THE greatest fear I have in my 60th year is that I’ll become an old man. No, not that I’ll become a man who is old, because I’m resigned to that, but an old man. The two are different, of course.
Some men of my age have been old men for some years, and nothing gives them away more than what I think of as the spangled drongo hair. You know, as you look at them you see the long hair at the back curling out from the neck in the shape, I like to think, of a spangled drongo’s tail. Only a man sinking into the old man bog could imagine that such hair marks him as hip or vital or free-thinking or desirably different from other old men.
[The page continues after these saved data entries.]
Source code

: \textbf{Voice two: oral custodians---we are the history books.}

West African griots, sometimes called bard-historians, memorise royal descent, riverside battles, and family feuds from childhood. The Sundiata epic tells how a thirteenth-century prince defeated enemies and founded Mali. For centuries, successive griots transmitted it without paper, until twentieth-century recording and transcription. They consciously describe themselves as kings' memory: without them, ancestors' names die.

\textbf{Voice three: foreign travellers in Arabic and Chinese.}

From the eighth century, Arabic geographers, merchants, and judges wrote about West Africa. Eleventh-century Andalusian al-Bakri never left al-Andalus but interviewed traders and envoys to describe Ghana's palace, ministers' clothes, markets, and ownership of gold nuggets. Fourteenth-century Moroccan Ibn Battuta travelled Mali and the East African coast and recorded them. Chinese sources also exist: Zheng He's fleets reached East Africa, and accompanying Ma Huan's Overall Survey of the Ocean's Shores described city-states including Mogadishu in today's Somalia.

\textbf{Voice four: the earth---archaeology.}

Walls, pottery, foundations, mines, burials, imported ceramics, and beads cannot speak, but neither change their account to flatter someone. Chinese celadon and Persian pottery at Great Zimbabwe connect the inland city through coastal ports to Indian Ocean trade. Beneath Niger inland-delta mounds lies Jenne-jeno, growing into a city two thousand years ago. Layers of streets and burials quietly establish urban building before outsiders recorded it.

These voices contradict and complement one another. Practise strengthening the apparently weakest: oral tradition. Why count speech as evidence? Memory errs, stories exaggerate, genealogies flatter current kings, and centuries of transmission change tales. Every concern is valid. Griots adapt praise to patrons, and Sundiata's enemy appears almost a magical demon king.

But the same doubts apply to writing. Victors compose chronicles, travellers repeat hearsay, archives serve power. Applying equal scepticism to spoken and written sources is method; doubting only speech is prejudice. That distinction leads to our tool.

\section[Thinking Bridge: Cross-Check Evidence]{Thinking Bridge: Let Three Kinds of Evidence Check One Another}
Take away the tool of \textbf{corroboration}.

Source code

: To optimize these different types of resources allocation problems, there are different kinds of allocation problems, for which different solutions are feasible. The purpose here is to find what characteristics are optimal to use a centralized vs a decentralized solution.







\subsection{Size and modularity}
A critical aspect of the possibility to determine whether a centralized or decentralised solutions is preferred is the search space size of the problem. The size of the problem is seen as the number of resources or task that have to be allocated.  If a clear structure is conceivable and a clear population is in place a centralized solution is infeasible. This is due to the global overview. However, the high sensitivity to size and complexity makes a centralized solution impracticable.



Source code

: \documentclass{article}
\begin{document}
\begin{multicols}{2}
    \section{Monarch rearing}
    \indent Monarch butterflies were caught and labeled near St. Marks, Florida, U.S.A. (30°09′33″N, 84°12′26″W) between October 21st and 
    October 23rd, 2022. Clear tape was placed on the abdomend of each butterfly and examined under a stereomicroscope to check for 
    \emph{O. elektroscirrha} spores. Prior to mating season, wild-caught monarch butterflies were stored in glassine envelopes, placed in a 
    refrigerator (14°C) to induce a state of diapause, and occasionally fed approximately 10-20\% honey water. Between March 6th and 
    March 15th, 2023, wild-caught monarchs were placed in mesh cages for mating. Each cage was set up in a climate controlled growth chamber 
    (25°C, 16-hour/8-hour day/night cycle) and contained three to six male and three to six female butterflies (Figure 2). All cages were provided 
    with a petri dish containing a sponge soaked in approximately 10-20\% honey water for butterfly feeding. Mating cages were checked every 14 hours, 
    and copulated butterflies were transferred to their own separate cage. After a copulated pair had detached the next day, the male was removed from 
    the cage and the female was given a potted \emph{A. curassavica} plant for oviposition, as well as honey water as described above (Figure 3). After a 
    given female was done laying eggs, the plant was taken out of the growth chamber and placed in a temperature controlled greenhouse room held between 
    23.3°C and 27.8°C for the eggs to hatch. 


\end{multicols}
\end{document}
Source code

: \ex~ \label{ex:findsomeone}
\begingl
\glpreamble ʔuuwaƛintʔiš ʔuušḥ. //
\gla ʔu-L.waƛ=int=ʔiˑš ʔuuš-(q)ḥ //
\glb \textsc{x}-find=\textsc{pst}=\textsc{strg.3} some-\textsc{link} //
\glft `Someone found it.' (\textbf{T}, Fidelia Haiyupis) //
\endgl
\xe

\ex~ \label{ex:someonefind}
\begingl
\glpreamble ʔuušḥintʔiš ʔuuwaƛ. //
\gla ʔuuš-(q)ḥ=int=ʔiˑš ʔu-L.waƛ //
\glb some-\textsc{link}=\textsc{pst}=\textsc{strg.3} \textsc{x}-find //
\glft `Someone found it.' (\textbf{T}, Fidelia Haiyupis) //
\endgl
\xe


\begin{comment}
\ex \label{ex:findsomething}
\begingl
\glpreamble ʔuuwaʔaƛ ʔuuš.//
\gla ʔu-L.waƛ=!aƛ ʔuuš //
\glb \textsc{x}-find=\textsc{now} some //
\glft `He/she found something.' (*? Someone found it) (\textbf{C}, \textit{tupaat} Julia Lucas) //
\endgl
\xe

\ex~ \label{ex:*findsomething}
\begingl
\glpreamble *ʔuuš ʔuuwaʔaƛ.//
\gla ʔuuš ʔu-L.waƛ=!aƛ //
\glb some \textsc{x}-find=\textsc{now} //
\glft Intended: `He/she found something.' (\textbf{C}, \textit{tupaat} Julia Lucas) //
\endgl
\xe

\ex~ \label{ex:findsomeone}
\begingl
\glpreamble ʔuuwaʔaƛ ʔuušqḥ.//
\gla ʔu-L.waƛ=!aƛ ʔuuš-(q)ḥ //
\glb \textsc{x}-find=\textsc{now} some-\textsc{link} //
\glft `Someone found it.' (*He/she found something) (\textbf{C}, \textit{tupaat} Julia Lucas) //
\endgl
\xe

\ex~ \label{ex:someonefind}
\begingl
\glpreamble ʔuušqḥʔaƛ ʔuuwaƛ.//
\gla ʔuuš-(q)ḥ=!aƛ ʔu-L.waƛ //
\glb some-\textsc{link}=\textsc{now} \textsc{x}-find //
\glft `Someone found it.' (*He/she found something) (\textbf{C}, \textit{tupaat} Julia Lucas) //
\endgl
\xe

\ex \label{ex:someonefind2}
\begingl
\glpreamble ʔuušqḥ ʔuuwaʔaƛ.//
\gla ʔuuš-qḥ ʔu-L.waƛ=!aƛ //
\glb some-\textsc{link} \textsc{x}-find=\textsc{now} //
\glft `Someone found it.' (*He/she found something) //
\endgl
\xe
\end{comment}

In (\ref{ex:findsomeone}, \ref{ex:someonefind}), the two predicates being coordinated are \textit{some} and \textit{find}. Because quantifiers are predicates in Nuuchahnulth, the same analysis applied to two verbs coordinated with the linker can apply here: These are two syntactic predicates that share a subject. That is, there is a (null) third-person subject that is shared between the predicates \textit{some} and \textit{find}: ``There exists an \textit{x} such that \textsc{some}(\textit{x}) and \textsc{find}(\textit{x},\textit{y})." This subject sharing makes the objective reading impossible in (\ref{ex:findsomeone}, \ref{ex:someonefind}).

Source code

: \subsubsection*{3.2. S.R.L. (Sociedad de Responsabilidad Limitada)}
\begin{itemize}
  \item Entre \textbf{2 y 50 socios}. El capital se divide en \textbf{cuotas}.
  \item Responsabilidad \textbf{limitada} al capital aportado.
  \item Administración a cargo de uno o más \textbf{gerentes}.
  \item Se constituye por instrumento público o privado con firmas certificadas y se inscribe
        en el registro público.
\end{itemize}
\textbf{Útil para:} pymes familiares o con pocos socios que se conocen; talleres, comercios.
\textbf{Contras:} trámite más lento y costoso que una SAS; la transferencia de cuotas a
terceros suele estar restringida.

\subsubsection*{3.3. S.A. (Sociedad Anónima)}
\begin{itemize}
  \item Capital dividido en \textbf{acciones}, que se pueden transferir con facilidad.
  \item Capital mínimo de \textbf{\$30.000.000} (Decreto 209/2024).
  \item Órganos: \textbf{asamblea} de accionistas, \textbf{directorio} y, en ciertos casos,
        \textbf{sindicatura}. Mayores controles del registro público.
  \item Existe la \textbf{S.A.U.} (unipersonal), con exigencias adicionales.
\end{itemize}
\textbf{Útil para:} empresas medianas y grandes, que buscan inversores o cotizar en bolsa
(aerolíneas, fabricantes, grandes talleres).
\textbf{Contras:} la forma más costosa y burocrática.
While an ageing man with an ear stud, or studs, is a pitiful sight, an ageing man with both spangled drongo hair and an ear stud definitely warrants the suspicions that spring to everyone’s mind.
Recently I’ve been more worried than I should be about becoming one of them. There are worrying markers.
My wife, for example, has been telling me that I make old man noises and, even more troubling, that I’m usually unaware of doing so. Grunts and groans mainly when I haul myself out of a chair or bounce down to pick something off the floor or climb into or out of her LandCruiser. I’d prefer to see any noise as an expiration of effort. She says, too, and always with a great deal of noise, that I’m missing the bowl more often.
Noise is a problem for old men even as their hearing declines and by far the worst noise is young people’s music. I’ve never met an old man who wasn’t beaten by how they call that music whenever he hears it, so I try not to comment on it. I do, though, blank out my teenage son’s radio presets whenever I’m in the car.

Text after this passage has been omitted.